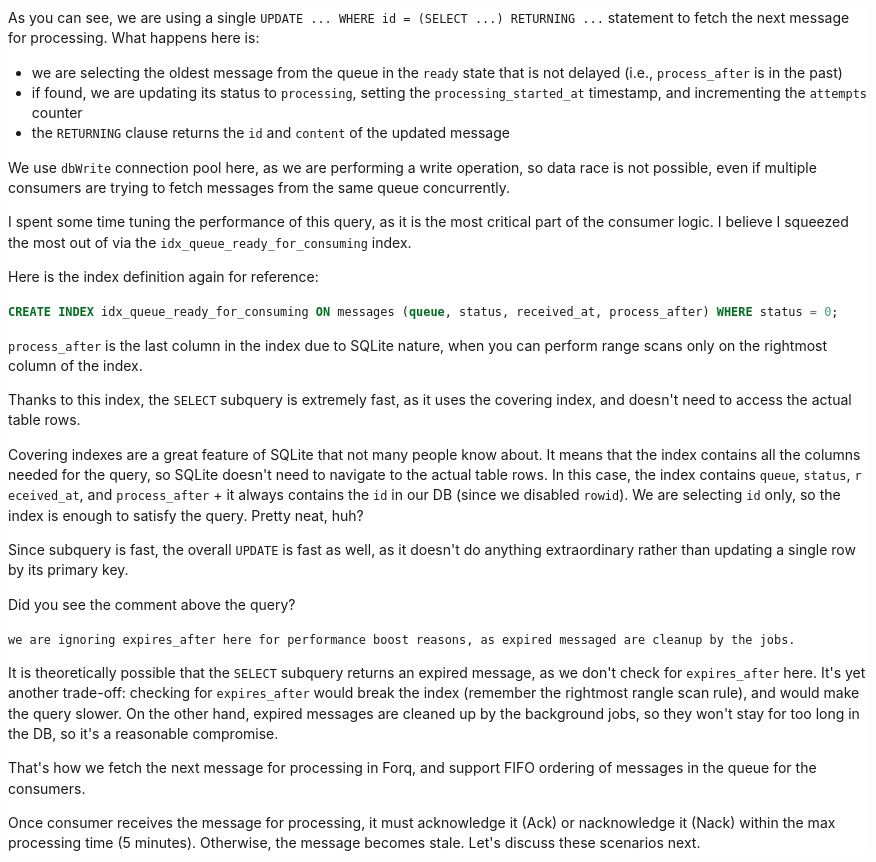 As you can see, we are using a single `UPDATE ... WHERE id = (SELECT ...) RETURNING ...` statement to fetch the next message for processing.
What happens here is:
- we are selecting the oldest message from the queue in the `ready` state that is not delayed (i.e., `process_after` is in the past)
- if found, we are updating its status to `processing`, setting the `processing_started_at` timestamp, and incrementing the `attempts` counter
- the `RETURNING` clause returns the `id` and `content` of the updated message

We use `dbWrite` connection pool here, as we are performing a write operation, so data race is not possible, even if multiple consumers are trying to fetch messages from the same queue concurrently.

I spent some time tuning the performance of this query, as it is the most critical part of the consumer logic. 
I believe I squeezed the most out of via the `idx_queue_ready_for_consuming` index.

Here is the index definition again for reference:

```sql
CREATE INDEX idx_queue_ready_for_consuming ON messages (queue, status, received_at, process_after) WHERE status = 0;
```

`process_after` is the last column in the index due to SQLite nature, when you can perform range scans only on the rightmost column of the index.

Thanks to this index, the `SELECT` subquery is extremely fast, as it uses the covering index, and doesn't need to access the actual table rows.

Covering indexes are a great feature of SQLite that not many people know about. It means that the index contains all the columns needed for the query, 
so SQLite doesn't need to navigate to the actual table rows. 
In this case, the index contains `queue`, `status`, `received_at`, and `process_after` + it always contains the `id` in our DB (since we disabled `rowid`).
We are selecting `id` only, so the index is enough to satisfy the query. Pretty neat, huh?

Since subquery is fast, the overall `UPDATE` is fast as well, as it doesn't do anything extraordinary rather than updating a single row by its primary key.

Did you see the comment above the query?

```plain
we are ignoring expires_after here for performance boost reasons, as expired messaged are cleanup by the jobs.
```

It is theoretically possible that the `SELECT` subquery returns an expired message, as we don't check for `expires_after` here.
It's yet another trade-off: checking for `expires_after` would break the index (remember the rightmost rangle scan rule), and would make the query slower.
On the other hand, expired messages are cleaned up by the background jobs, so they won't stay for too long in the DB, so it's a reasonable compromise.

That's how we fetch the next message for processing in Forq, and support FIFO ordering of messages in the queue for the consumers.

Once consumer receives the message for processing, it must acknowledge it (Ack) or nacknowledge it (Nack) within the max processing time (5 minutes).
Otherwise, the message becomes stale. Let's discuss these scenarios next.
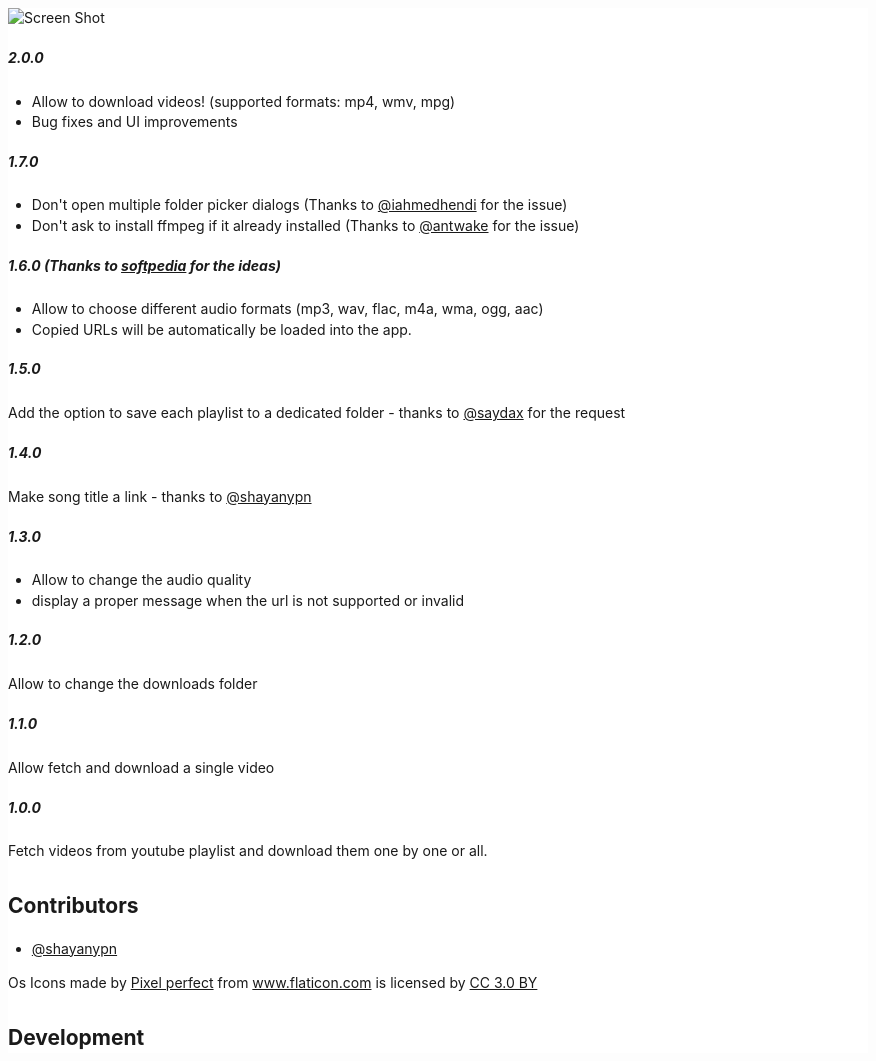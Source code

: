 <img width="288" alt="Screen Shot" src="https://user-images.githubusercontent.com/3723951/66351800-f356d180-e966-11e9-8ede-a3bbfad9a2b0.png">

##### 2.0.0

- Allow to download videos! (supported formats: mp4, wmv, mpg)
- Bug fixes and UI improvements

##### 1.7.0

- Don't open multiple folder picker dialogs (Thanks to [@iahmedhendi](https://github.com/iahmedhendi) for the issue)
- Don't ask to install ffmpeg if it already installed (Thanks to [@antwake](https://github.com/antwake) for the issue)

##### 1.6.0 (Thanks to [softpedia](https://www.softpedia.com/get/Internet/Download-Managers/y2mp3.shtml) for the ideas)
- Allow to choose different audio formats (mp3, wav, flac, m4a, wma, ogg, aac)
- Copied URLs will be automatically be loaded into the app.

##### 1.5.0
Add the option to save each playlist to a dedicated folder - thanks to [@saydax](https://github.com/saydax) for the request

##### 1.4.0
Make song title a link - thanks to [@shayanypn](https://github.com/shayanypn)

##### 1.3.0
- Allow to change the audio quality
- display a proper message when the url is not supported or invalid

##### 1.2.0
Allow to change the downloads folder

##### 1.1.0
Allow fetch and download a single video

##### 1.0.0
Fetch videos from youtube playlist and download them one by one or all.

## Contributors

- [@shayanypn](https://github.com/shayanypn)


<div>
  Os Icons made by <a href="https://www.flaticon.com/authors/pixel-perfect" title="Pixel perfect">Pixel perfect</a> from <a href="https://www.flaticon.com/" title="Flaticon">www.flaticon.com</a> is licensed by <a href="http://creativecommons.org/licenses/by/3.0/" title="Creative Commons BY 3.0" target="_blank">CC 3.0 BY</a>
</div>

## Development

Task statement:
With the line holding "What happens here" as the first and the line holding "the updated message" as the last, please transcribe exactly the lines of the material above in that range and nothing else.

Problem solution:
What happens here is:
- we are selecting the oldest message from the queue in the `ready` state that is not delayed (i.e., `process_after` is in the past)
- if found, we are updating its status to `processing`, setting the `processing_started_at` timestamp, and incrementing the `attempts` counter
- the `RETURNING` clause returns the `id` and `content` of the updated message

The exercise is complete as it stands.